[Start of section]

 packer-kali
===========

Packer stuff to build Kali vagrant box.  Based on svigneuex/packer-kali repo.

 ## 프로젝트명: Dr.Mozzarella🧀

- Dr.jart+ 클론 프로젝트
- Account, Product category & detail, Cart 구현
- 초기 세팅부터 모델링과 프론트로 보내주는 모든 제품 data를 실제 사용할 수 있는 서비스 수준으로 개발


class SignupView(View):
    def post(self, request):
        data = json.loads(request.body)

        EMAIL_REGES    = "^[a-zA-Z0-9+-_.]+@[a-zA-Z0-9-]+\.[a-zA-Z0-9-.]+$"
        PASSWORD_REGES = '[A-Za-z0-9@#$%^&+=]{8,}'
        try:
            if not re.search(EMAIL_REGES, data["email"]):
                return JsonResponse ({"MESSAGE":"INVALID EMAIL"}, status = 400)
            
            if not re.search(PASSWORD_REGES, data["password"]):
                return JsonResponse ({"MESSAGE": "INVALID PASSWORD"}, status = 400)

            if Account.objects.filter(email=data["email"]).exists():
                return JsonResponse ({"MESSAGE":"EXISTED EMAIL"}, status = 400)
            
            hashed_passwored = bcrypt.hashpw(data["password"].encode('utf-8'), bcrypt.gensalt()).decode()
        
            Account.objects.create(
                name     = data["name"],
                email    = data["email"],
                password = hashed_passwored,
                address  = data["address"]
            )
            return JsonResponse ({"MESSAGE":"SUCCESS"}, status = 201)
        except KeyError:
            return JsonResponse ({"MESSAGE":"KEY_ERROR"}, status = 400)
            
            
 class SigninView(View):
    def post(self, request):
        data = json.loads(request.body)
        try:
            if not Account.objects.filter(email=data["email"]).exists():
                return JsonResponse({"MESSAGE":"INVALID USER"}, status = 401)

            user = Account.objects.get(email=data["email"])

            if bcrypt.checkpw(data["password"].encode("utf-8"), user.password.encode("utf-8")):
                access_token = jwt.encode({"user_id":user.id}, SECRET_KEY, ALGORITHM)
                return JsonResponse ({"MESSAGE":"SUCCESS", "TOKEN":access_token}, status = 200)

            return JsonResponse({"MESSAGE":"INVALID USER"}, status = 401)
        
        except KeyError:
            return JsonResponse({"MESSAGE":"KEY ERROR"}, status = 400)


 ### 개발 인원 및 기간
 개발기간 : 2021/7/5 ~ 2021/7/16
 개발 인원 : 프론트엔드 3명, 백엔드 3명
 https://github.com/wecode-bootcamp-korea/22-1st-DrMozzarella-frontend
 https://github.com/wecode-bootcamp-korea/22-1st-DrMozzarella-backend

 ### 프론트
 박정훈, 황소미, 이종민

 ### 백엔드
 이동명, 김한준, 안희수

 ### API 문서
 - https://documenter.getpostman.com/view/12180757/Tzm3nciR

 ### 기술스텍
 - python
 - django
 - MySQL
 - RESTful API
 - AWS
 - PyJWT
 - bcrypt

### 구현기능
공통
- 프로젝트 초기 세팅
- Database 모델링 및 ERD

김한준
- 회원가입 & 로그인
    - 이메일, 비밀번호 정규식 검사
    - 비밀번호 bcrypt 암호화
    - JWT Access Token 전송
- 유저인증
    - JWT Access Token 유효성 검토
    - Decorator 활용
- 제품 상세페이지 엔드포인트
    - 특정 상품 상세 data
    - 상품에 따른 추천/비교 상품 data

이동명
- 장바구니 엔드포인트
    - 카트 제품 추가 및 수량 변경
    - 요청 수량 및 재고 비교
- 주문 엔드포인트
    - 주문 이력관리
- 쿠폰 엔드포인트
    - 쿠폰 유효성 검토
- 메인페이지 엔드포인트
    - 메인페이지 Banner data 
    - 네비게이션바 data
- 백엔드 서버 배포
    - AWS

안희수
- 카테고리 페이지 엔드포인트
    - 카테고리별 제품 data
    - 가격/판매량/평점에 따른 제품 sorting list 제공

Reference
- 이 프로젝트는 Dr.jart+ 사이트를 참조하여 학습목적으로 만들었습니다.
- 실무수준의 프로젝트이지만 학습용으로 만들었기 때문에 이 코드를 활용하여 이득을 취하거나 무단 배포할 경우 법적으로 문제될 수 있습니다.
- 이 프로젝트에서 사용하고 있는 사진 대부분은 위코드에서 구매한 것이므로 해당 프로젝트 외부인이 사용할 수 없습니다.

[End of section]

◆ Exercise ◆
Give back exactly the lines beginning at the one with "- 비밀번호 bcrypt 암호화" and ending at the final line of the material; both boundary lines belong in it.

◆ Solution below ◆
    - 비밀번호 bcrypt 암호화
    - JWT Access Token 전송
- 유저인증
    - JWT Access Token 유효성 검토
    - Decorator 활용
- 제품 상세페이지 엔드포인트
    - 특정 상품 상세 data
    - 상품에 따른 추천/비교 상품 data

이동명
- 장바구니 엔드포인트
    - 카트 제품 추가 및 수량 변경
    - 요청 수량 및 재고 비교
- 주문 엔드포인트
    - 주문 이력관리
- 쿠폰 엔드포인트
    - 쿠폰 유효성 검토
- 메인페이지 엔드포인트
    - 메인페이지 Banner data 
    - 네비게이션바 data
- 백엔드 서버 배포
    - AWS

안희수
- 카테고리 페이지 엔드포인트
    - 카테고리별 제품 data
    - 가격/판매량/평점에 따른 제품 sorting list 제공

Reference
- 이 프로젝트는 Dr.jart+ 사이트를 참조하여 학습목적으로 만들었습니다.
- 실무수준의 프로젝트이지만 학습용으로 만들었기 때문에 이 코드를 활용하여 이득을 취하거나 무단 배포할 경우 법적으로 문제될 수 있습니다.
- 이 프로젝트에서 사용하고 있는 사진 대부분은 위코드에서 구매한 것이므로 해당 프로젝트 외부인이 사용할 수 없습니다.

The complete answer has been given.